The remarkable advancements in vision-language models (VLMs) such as visual question answering, image captioning, visual grounding, text-to-image retrieval and text-to-image generation, have unlocked vast potential for AI applications, especially in global contexts where people from diverse backgrounds engage with these systems. As VLMs increasingly drive decision-making across critical sectors like education, healthcare, and public services, ensuring that they are inclusive of a broad spectrum of cultural values and perspectives is no longer optional—it’s imperative!
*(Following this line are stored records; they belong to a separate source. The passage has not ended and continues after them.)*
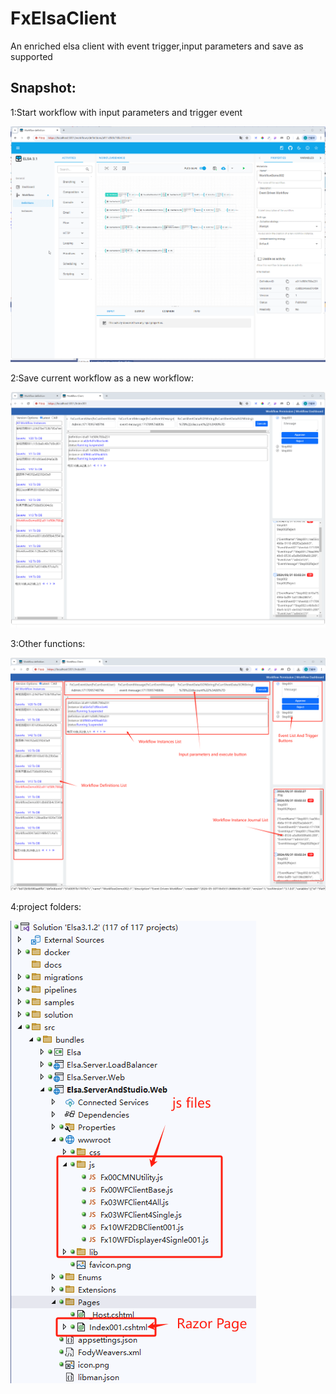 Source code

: # FxElsaClient
An enriched elsa client with event trigger,input parameters and save as supported 

## Snapshot:

1:Start workflow with input parameters and trigger event

![](./README.assets/snapshot001.gif)

2:Save current workflow as a new workflow:

![](./README.assets/snapshot002.gif)

3:Other functions:

![](./README.assets/20240531030947.png)

4:project folders:

![](./README.assets/20240531032145.png)
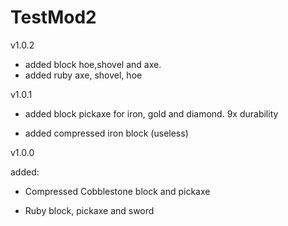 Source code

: # TestMod2

v1.0.2

* added block hoe,shovel and axe.
* added ruby axe, shovel, hoe

v1.0.1

* added block pickaxe for iron, gold and diamond. 9x durability

* added compressed iron block (useless)

v1.0.0

added:

* Compressed Cobblestone block and pickaxe

* Ruby block, pickaxe and sword
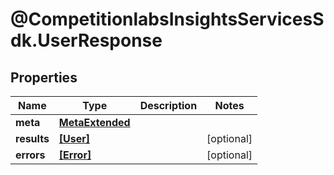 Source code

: # @CompetitionlabsInsightsServicesSdk.UserResponse

## Properties

Name | Type | Description | Notes
------------ | ------------- | ------------- | -------------
**meta** | [**MetaExtended**](MetaExtended.md) |  | 
**results** | [**[User]**](User.md) |  | [optional] 
**errors** | [**[Error]**](Error.md) |  | [optional] 


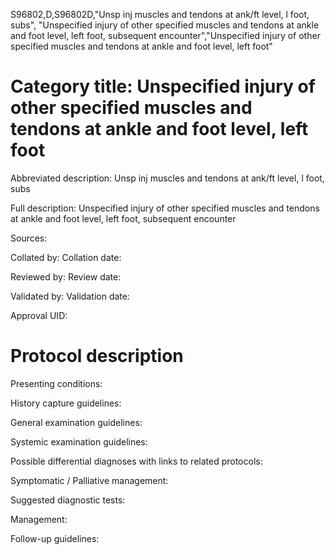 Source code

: S96802,D,S96802D,"Unsp inj muscles and tendons at ank/ft level, l foot, subs", "Unspecified injury of other specified muscles and tendons at ankle and foot level, left foot, subsequent encounter","Unspecified injury of other specified muscles and tendons at ankle and foot level, left foot"
# Category title: Unspecified injury of other specified muscles and tendons at ankle and foot level, left foot

Abbreviated description: Unsp inj muscles and tendons at ank/ft level, l foot, subs

Full description: Unspecified injury of other specified muscles and tendons at ankle and foot level, left foot, subsequent encounter

Sources:

Collated by:
Collation date:

Reviewed by:
Review date:

Validated by:
Validation date:

Approval UID:

# Protocol description

Presenting conditions:

History capture guidelines:

General examination guidelines:

Systemic examination guidelines:

Possible differential diagnoses with links to related protocols:

Symptomatic / Palliative management:

Suggested diagnostic tests:

Management:

Follow-up guidelines:
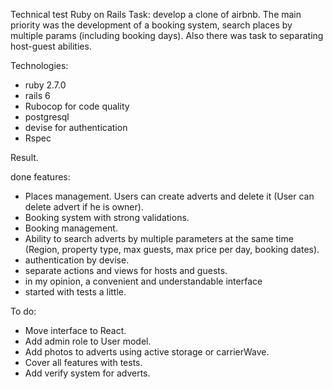 Technical test Ruby on Rails
Task: develop a clone of airbnb.
The main priority was the development of a booking system, search places by multiple params (including booking days). Also there was task to separating host-guest abilities.

Technologies: 
- ruby 2.7.0
- rails 6
- Rubocop for code quality
- postgresql
- devise for authentication
- Rspec

Result.

done features:
- Places management. Users can create adverts and delete it (User can delete advert if he is owner).
- Booking system with strong validations.
- Booking management.
- Ability to search adverts by multiple parameters at the same time (Region, property type, max guests, max price per day, booking dates).
- authentication by devise.
- separate actions and views for hosts and guests.
- in my opinion, a convenient and understandable interface
- started with tests a little.

To do:
- Move interface to React.
- Add admin role to User model.
- Add photos to adverts using active storage or carrierWave.
- Cover all features with tests.
- Add verify system for adverts.
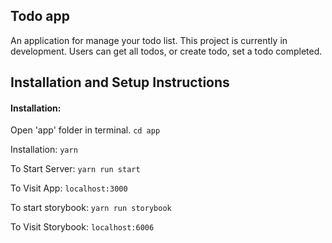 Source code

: ## Todo app

An application for manage your todo list.
This project is currently in development. Users can get all todos, or create todo, set a todo completed.

## Installation and Setup Instructions

#### Installation:

Open 'app' folder in terminal.
`cd app`

Installation:
`yarn`

To Start Server:
`yarn run start`

To Visit App:
`localhost:3000`

To start storybook:
`yarn run storybook`

To Visit Storybook:
`localhost:6006`
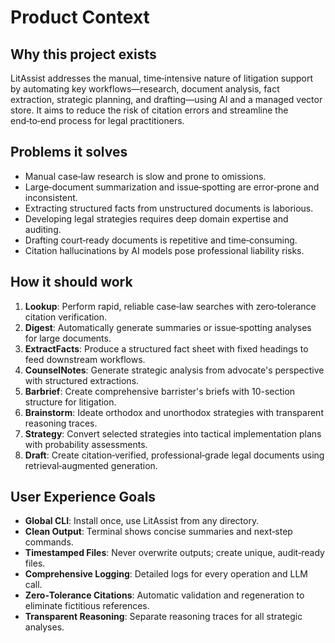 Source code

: # Product Context

## Why this project exists

LitAssist addresses the manual, time‑intensive nature of litigation support by automating key workflows—research, document analysis, fact extraction, strategic planning, and drafting—using AI and a managed vector store. It aims to reduce the risk of citation errors and streamline the end‑to‑end process for legal practitioners.

## Problems it solves

- Manual case‑law research is slow and prone to omissions.  
- Large‑document summarization and issue‑spotting are error‑prone and inconsistent.  
- Extracting structured facts from unstructured documents is laborious.  
- Developing legal strategies requires deep domain expertise and auditing.  
- Drafting court‑ready documents is repetitive and time‑consuming.  
- Citation hallucinations by AI models pose professional liability risks.  

## How it should work

1. **Lookup**: Perform rapid, reliable case‑law searches with zero‑tolerance citation verification.  
2. **Digest**: Automatically generate summaries or issue‑spotting analyses for large documents.  
3. **ExtractFacts**: Produce a structured fact sheet with fixed headings to feed downstream workflows.  
4. **CounselNotes**: Generate strategic analysis from advocate's perspective with structured extractions.
5. **Barbrief**: Create comprehensive barrister's briefs with 10-section structure for litigation.
6. **Brainstorm**: Ideate orthodox and unorthodox strategies with transparent reasoning traces.  
7. **Strategy**: Convert selected strategies into tactical implementation plans with probability assessments.  
8. **Draft**: Create citation‑verified, professional‑grade legal documents using retrieval‑augmented generation.

## User Experience Goals

- **Global CLI**: Install once, use LitAssist from any directory.  
- **Clean Output**: Terminal shows concise summaries and next‑step commands.  
- **Timestamped Files**: Never overwrite outputs; create unique, audit‑ready files.  
- **Comprehensive Logging**: Detailed logs for every operation and LLM call.  
- **Zero‑Tolerance Citations**: Automatic validation and regeneration to eliminate fictitious references.  
- **Transparent Reasoning**: Separate reasoning traces for all strategic analyses.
Failure to account for these cultural nuances risks alienating underrepresented communities and perpetuating biases, while success in this area can foster greater trust, fairness, and accessibility in AI systems.
However, while VLMs continue to evolve, the challenge of integrating diverse cultural insights into these models remains underexplored, requiring a focused, interdisciplinary effort. To advance this critical objective, we propose the Vision Language Models For All workshop. The workshop aims to achieve two primary goals. First, it seeks to unite researchers from computer vision, natural language processing, and cultural anthropology to collaboratively explore how we can develop geo-diverse and culturally aware vision-language models and AI systems more broadly. Key focus areas include: identifying effective evaluation tasks, benchmarks, and metrics to assess cultural alignment in these models; and new methodology for improving cultural awareness of AI systems. To facilitate this exchange of ideas, the workshop will feature invited talks and panel discussions with leading researchers in the field. In addition, we will invite short paper submissions of up to 4 pages on these topics. All accepted papers will be presented in a poster session to foster discussion and disseminate novel ideas within the community.
The second goal of the workshop is to benchmark progress in the geo-diverse and cultural understanding of vision-language models by hosting challenges on the recently developed CulturalVQA and GlobalRG benchmarks, where the former focuses on evaluating cultural understanding of VLMs, while the latter focuses on evaluating cultural diversity in VLMs’ outputs. The results of the challenges and winning entries will be presented at the workshop to highlight the latest advancements in cultural understanding. These challenges are designed to drive innovation in vision-language model development and inspire further research into culturally aware AI. By fostering collaboration and healthy competition, we aim to catalyze the creation of AI systems with truly global cultural awareness.